Провести полноценный обряд экзорцизма для меня было невозможно. Изгнать то, что заселилось в Яна, я мог, это было несложно. Всего лишь провести отчитку, произнести слова, воззвав к духу южанина. Тем более, он христианин, ему многого не надо. Но если дух выйдет, он не сможет долго скитаться в пустоте. Он захочет вернуться в свою обитель, откуда его изгнали. И возвращение может быть в разы ужаснее текущего состояния. Чтобы этого не случилось, нужно запечатать тело и разум Яна. Именно это основная часть экзорцизма, и именно этого я никак не мог сделать. Во мне не было «святой силы», я не владел ничем, что хоть как-то могло бы помочь Яну не впустить духа обратно. Возможно, будь я полноценным демоном, я бы смог запечатать хоть чем-то, пусть даже другим бесом: мелким, бесполезным, слабым; который занял бы место внутри, освобожденное сущностью вселившегося, и которого легко поборол бы дух Яна. Но…

И что же ты, хочешь сдаться?

Замерев над Яном, я смотрел на обезличенное лицо человека, поражался тому, насколько легко вторая сущность влилась в эту слабую оболочку. Лицо, поведение, взгляды — она не изменила ничего…

Значит, это не бес. И не святой дух. Это другой человек.

Если Леса Силы открылись, баланс магии был окончательно нарушен, и жизнь получили даже ничтожнейшие скопления энергии. Неупокоенные души раньше становились обителью для мелких чертей, но после разрушения барьера…

Я выдохнул.

Ливер смотрит на меня с улыбкой кровавых губ. Самюэль, с пережатым горлом и переломленным позвоночником стоит неподалеку. И другие души, другие жизни, таящие на меня обиду — все они стоят и обещают ждать…

— Ты ведь не закопал своего любовника, да, Ян? — спросил я. — Конечно же нет. Убитые редко находят покой. Странно только, что первого призрака встретил ты, а не я. На мне крови в разы больше…

Убрав сапог с груди, я оседлал живот южанина.

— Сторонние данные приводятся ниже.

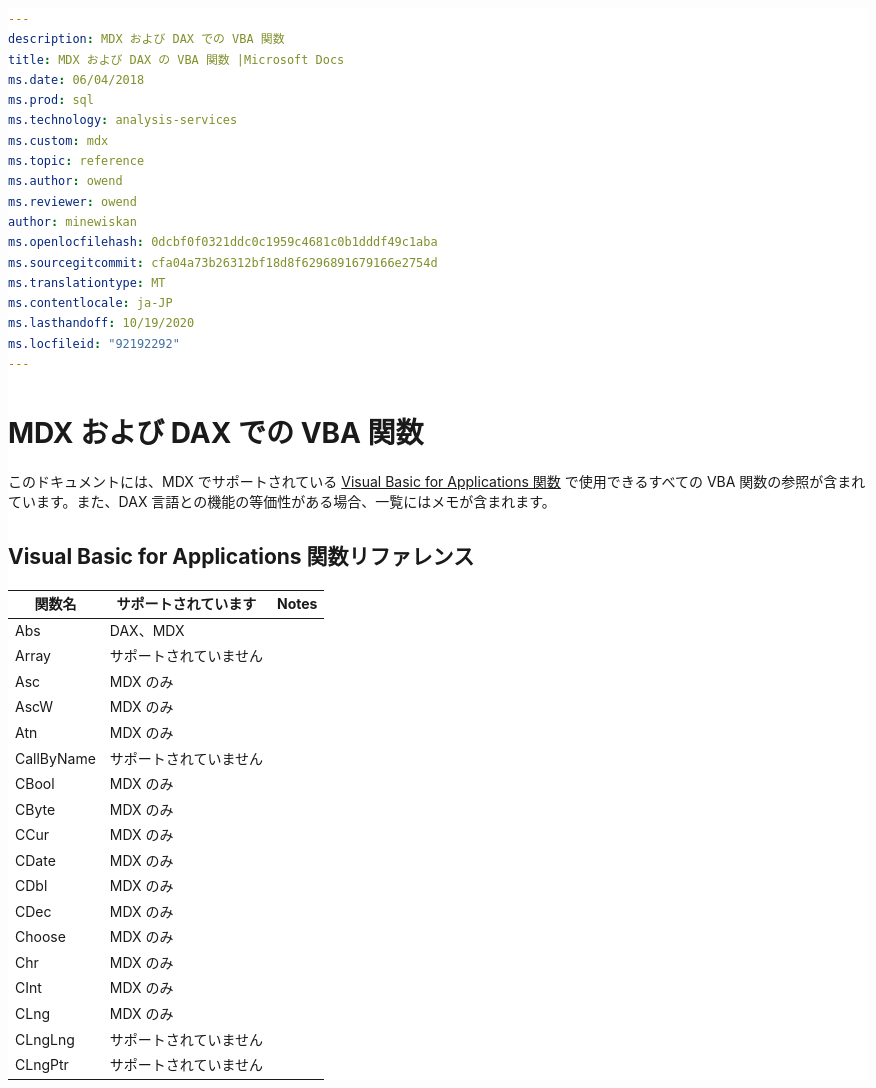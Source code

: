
 ```yaml
---
description: MDX および DAX での VBA 関数
title: MDX および DAX の VBA 関数 |Microsoft Docs
ms.date: 06/04/2018
ms.prod: sql
ms.technology: analysis-services
ms.custom: mdx
ms.topic: reference
ms.author: owend
ms.reviewer: owend
author: minewiskan
ms.openlocfilehash: 0dcbf0f0321ddc0c1959c4681c0b1dddf49c1aba
ms.sourcegitcommit: cfa04a73b26312bf18d8f6296891679166e2754d
ms.translationtype: MT
ms.contentlocale: ja-JP
ms.lasthandoff: 10/19/2020
ms.locfileid: "92192292"
---
```

# <a name="vba-functions-in-mdx-and-dax"></a>MDX および DAX での VBA 関数


  このドキュメントには、MDX でサポートされている [Visual Basic for Applications 関数](/office/vba/Language/Reference/functions-visual-basic-for-applications) で使用できるすべての VBA 関数の参照が含まれています。また、DAX 言語との機能の等価性がある場合、一覧にはメモが含まれます。  
  
## <a name="visual-basic-for-applications-functions-reference"></a>Visual Basic for Applications 関数リファレンス  
  
|関数名|サポートされています|Notes|  
|-------------------|---------------|-----------|  
|Abs|DAX、MDX||  
|Array|サポートされていません||  
|Asc|MDX のみ||  
|AscW|MDX のみ||  
|Atn|MDX のみ||  
|CallByName|サポートされていません||  
|CBool|MDX のみ||  
|CByte|MDX のみ||  
|CCur|MDX のみ||  
|CDate|MDX のみ||  
|CDbl|MDX のみ||  
|CDec|MDX のみ||  
|Choose|MDX のみ||  
|Chr|MDX のみ||  
|CInt|MDX のみ||  
|CLng|MDX のみ||  
|CLngLng|サポートされていません||  
|CLngPtr|サポートされていません||  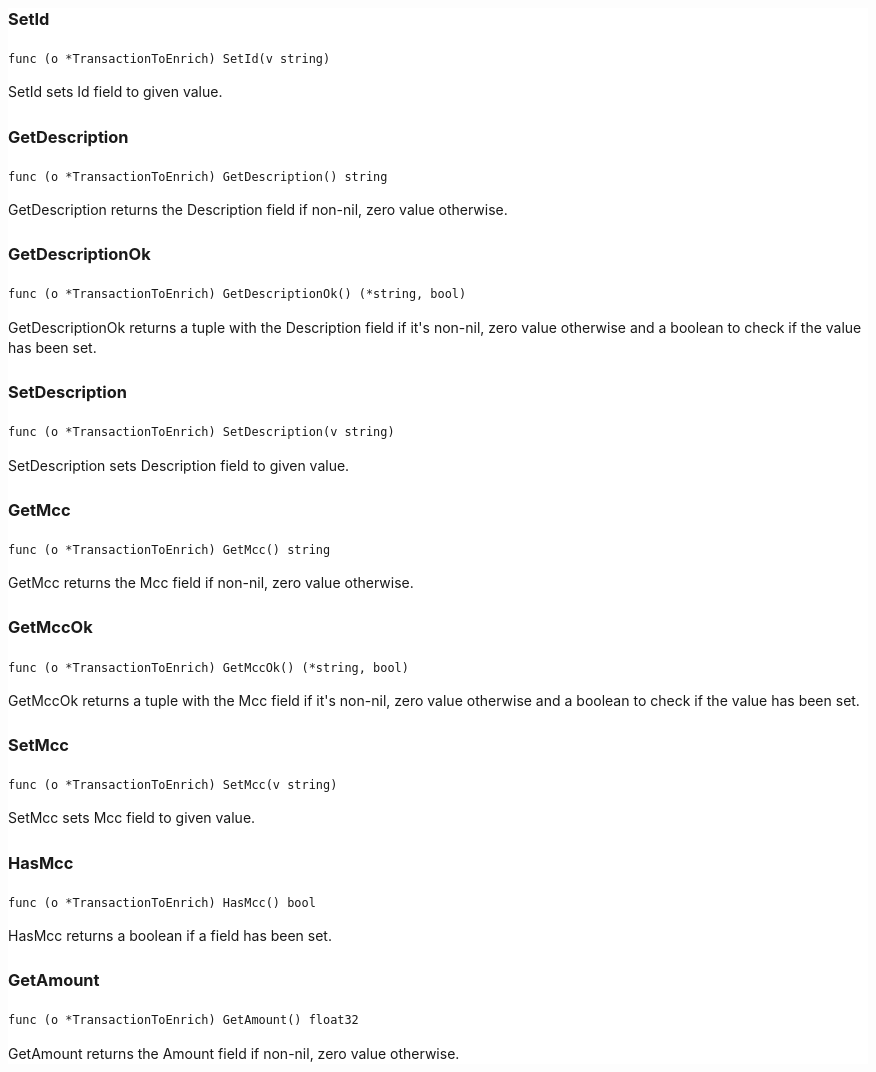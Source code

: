 ### SetId

`func (o *TransactionToEnrich) SetId(v string)`

SetId sets Id field to given value.


### GetDescription

`func (o *TransactionToEnrich) GetDescription() string`

GetDescription returns the Description field if non-nil, zero value otherwise.

### GetDescriptionOk

`func (o *TransactionToEnrich) GetDescriptionOk() (*string, bool)`

GetDescriptionOk returns a tuple with the Description field if it's non-nil, zero value otherwise
and a boolean to check if the value has been set.

### SetDescription

`func (o *TransactionToEnrich) SetDescription(v string)`

SetDescription sets Description field to given value.


### GetMcc

`func (o *TransactionToEnrich) GetMcc() string`

GetMcc returns the Mcc field if non-nil, zero value otherwise.

### GetMccOk

`func (o *TransactionToEnrich) GetMccOk() (*string, bool)`

GetMccOk returns a tuple with the Mcc field if it's non-nil, zero value otherwise
and a boolean to check if the value has been set.

### SetMcc

`func (o *TransactionToEnrich) SetMcc(v string)`

SetMcc sets Mcc field to given value.

### HasMcc

`func (o *TransactionToEnrich) HasMcc() bool`

HasMcc returns a boolean if a field has been set.

### GetAmount

`func (o *TransactionToEnrich) GetAmount() float32`

GetAmount returns the Amount field if non-nil, zero value otherwise.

— Повеселимся, ублюдок. Не знаю, справедлива ли твоя обида на Яна, но я тебе обещаю, что внутри меня ты найдешь достаточно смерти, чтобы каждая крупица твоей души упокоилась навсегда, — прошептал я, прикладывая пальцы ко лбу Яна. — Очисти свой разум. Очисти свой взгляд. Отбрось все мысли. Стань озером, которое не тревожит ни ветер, ни дождь. Тебя накрывает листва. Нежные розы цветут у берегов, опуская лепестки на легкие травы. Дурман витает над твоими водами, и любая жизнь становится сном. Любая смерть становится сном. Ты недвижим, ты спокоен, ты лежишь на спине, а над тобой прохлада и запах сна…

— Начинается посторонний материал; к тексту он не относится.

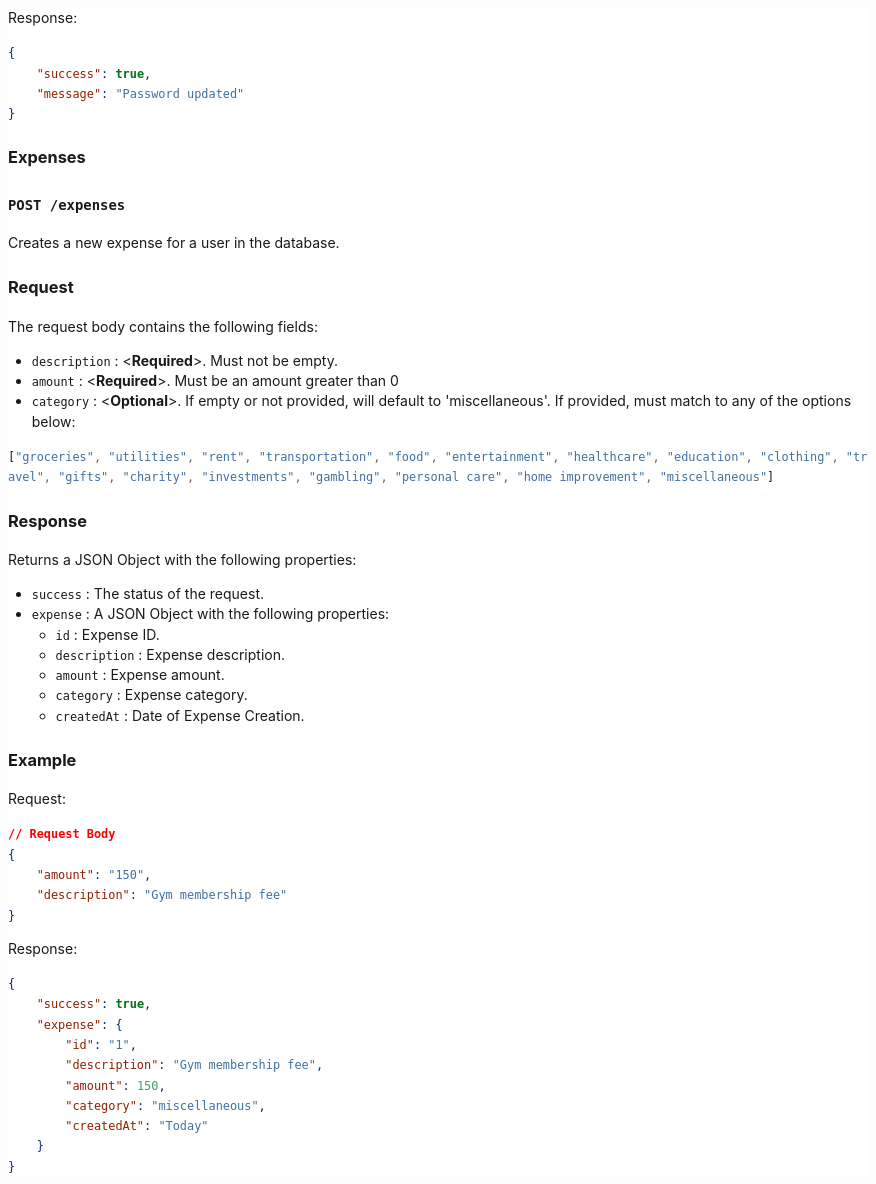Response:
```json
{
    "success": true,
    "message": "Password updated"
}
```

### Expenses

### `POST /expenses`
Creates a new expense for a user in the database.

### Request
The request body contains the following fields:
- `description` : \<**Required**\>. Must not be empty.
- `amount` : \<**Required**\>. Must be an amount greater than 0
- `category` : \<**Optional**\>. If empty or not provided, will default to 'miscellaneous'. If provided, must match to any of the options below:
```js
["groceries", "utilities", "rent", "transportation", "food", "entertainment", "healthcare", "education", "clothing", "travel", "gifts", "charity", "investments", "gambling", "personal care", "home improvement", "miscellaneous"]
```

### Response
Returns a JSON Object with the following properties:
- `success` : The status of the request.
- `expense` : A JSON Object with the following properties:
    - `id` : Expense ID.
    - `description` : Expense description.
    - `amount` : Expense amount.
    - `category` : Expense category.
    - `createdAt` : Date of Expense Creation.

### Example
Request:
```json
// Request Body
{
    "amount": "150",
    "description": "Gym membership fee"
}
```

Response:
```json
{
    "success": true,
    "expense": {
        "id": "1",
        "description": "Gym membership fee",
        "amount": 150,
        "category": "miscellaneous",
        "createdAt": "Today"
    }
}
```

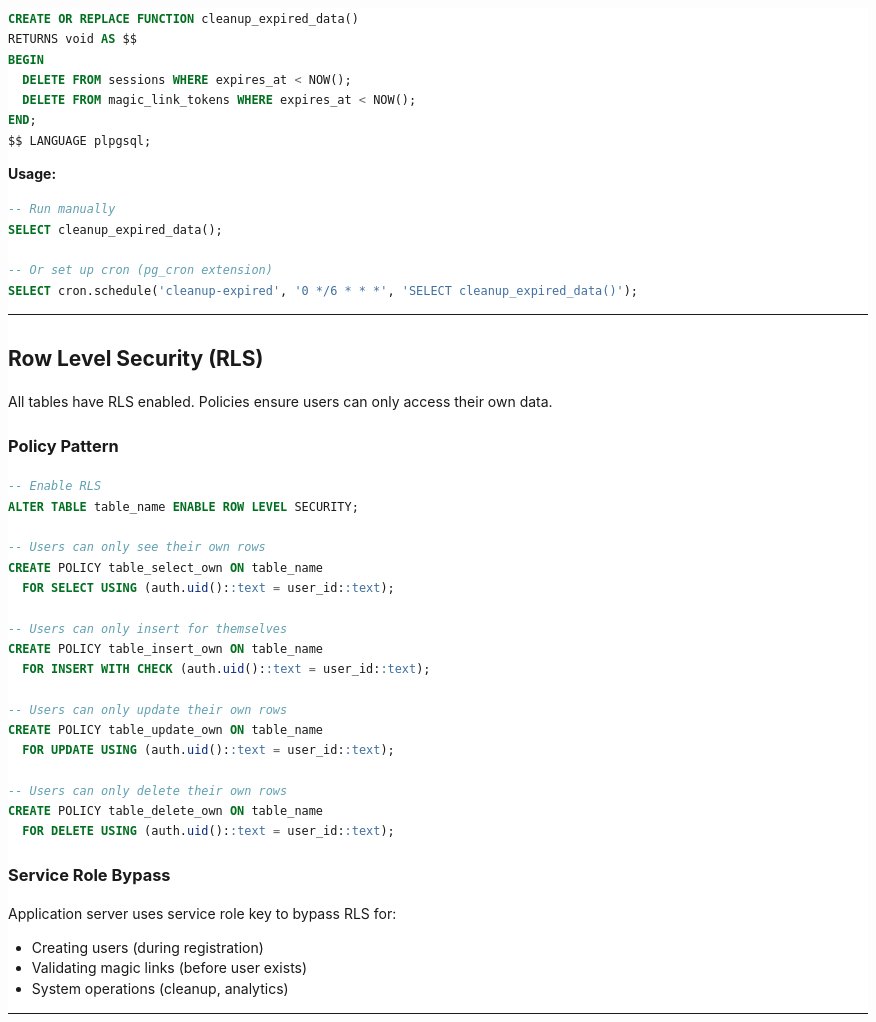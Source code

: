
 ```sql
CREATE OR REPLACE FUNCTION cleanup_expired_data()
RETURNS void AS $$
BEGIN
  DELETE FROM sessions WHERE expires_at < NOW();
  DELETE FROM magic_link_tokens WHERE expires_at < NOW();
END;
$$ LANGUAGE plpgsql;
```

**Usage:**
```sql
-- Run manually
SELECT cleanup_expired_data();

-- Or set up cron (pg_cron extension)
SELECT cron.schedule('cleanup-expired', '0 */6 * * *', 'SELECT cleanup_expired_data()');
```

---

## Row Level Security (RLS)

All tables have RLS enabled. Policies ensure users can only access their own data.

### Policy Pattern

```sql
-- Enable RLS
ALTER TABLE table_name ENABLE ROW LEVEL SECURITY;

-- Users can only see their own rows
CREATE POLICY table_select_own ON table_name
  FOR SELECT USING (auth.uid()::text = user_id::text);

-- Users can only insert for themselves
CREATE POLICY table_insert_own ON table_name
  FOR INSERT WITH CHECK (auth.uid()::text = user_id::text);

-- Users can only update their own rows
CREATE POLICY table_update_own ON table_name
  FOR UPDATE USING (auth.uid()::text = user_id::text);

-- Users can only delete their own rows
CREATE POLICY table_delete_own ON table_name
  FOR DELETE USING (auth.uid()::text = user_id::text);
```

### Service Role Bypass

Application server uses service role key to bypass RLS for:
- Creating users (during registration)
- Validating magic links (before user exists)
- System operations (cleanup, analytics)

---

Ян не двигался. Глаза его расслаивались, раскрывались и закрывались. Зрачки метались и замирали, и вновь начинали вращаться яблоки глаз.

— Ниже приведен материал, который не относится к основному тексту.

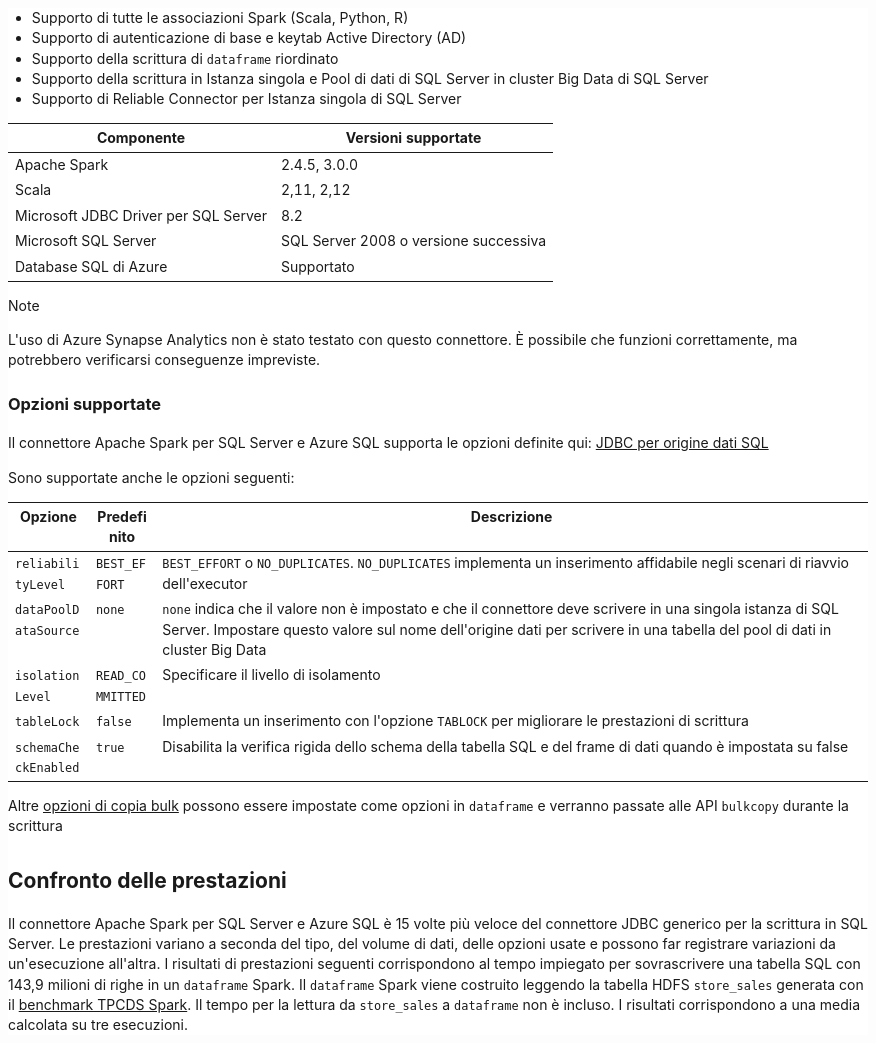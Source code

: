 * Supporto di tutte le associazioni Spark (Scala, Python, R)
* Supporto di autenticazione di base e keytab Active Directory (AD)
* Supporto della scrittura di `dataframe` riordinato
* Supporto della scrittura in Istanza singola e Pool di dati di SQL Server in cluster Big Data di SQL Server
* Supporto di Reliable Connector per Istanza singola di SQL Server

| Componente                            | Versioni supportate              |
|--------------------------------------|---------------------------------|
| Apache Spark                         | 2.4.5, 3.0.0 |
| Scala                                | 2,11, 2,12                            |
| Microsoft JDBC Driver per SQL Server | 8.2                             |
| Microsoft SQL Server                 | SQL Server 2008 o versione successiva        |
| Database SQL di Azure                  | Supportato                       |

> [!NOTE]
> L'uso di Azure Synapse Analytics non è stato testato con questo connettore. È possibile che funzioni correttamente, ma potrebbero verificarsi conseguenze impreviste.

### <a name="supported-options"></a>Opzioni supportate
Il connettore Apache Spark per SQL Server e Azure SQL supporta le opzioni definite qui: [JDBC per origine dati SQL](https://spark.apache.org/docs/latest/sql-data-sources-jdbc.html)

Sono supportate anche le opzioni seguenti:

| Opzione | Predefinito | Descrizione |
| --------- | ------------------ | ------------------------------------------ |
| `reliabilityLevel` | `BEST_EFFORT` | `BEST_EFFORT` o `NO_DUPLICATES`. `NO_DUPLICATES` implementa un inserimento affidabile negli scenari di riavvio dell'executor |
| `dataPoolDataSource` | `none` | `none` indica che il valore non è impostato e che il connettore deve scrivere in una singola istanza di SQL Server. Impostare questo valore sul nome dell'origine dati per scrivere in una tabella del pool di dati in cluster Big Data|
| `isolationLevel` | `READ_COMMITTED` | Specificare il livello di isolamento |
| `tableLock` | `false` | Implementa un inserimento con l'opzione `TABLOCK` per migliorare le prestazioni di scrittura |
| `schemaCheckEnabled` | `true` | Disabilita la verifica rigida dello schema della tabella SQL e del frame di dati quando è impostata su false |

Altre [opzioni di copia bulk](../jdbc/using-bulk-copy-with-the-jdbc-driver.md#sqlserverbulkcopyoptions) possono essere impostate come opzioni in `dataframe` e verranno passate alle API `bulkcopy` durante la scrittura

## <a name="performance-comparison"></a>Confronto delle prestazioni

Il connettore Apache Spark per SQL Server e Azure SQL è 15 volte più veloce del connettore JDBC generico per la scrittura in SQL Server. Le prestazioni variano a seconda del tipo, del volume di dati, delle opzioni usate e possono far registrare variazioni da un'esecuzione all'altra. I risultati di prestazioni seguenti corrispondono al tempo impiegato per sovrascrivere una tabella SQL con 143,9 milioni di righe in un `dataframe` Spark. Il `dataframe` Spark viene costruito leggendo la tabella HDFS `store_sales` generata con il [benchmark TPCDS Spark](https://github.com/databricks/spark-sql-perf). Il tempo per la lettura da `store_sales` a `dataframe` non è incluso. I risultati corrispondono a una media calcolata su tre esecuzioni.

— Господь, стал врагом я твоим, но человек сий все еще служит тебе, пусть правдой невеликой и ложью большой, несет он крест в сердце своем, пусть окружен он нечистью, ниспошли ему луч любви своей, Боже чистый да праведный… помоги мне очистить тело человека, несущего душу во имя правды и любви. Его сердце наполнено чистотой к Богу и всему святому, так помоги же мне прогнать скверну из глаз и разума, освободить руки от грешного помысла духа нечистого, пробудившегося от деяний глупца сиего. Помоги мне изгнать то, что заняло место чужое; помоги мне освободить того, кто имеет столь широкое сердце, что вместил сразу два духа. Не оставь нас в беде! А к тебе, призрак заблудший, обращаюсь я на закате дня этого — не смей отсиживаться в углах, выйди из укрытия и прими мой взгляд, полный осуждения, услышь слово, полное поучения. Пусть совесть твоя пробудится, а если нет — Бог, пришедший по просьбе моей, прогонит тебя со всей любовью и заботой, и нежностью, на которую способен чистейший дух. Прогонит не во зло, но в добро человеку, которого обрек ты на муки. Пойми же то, что я говорю, прислушайся. И пусть душа твоя получит прощение. Аминь.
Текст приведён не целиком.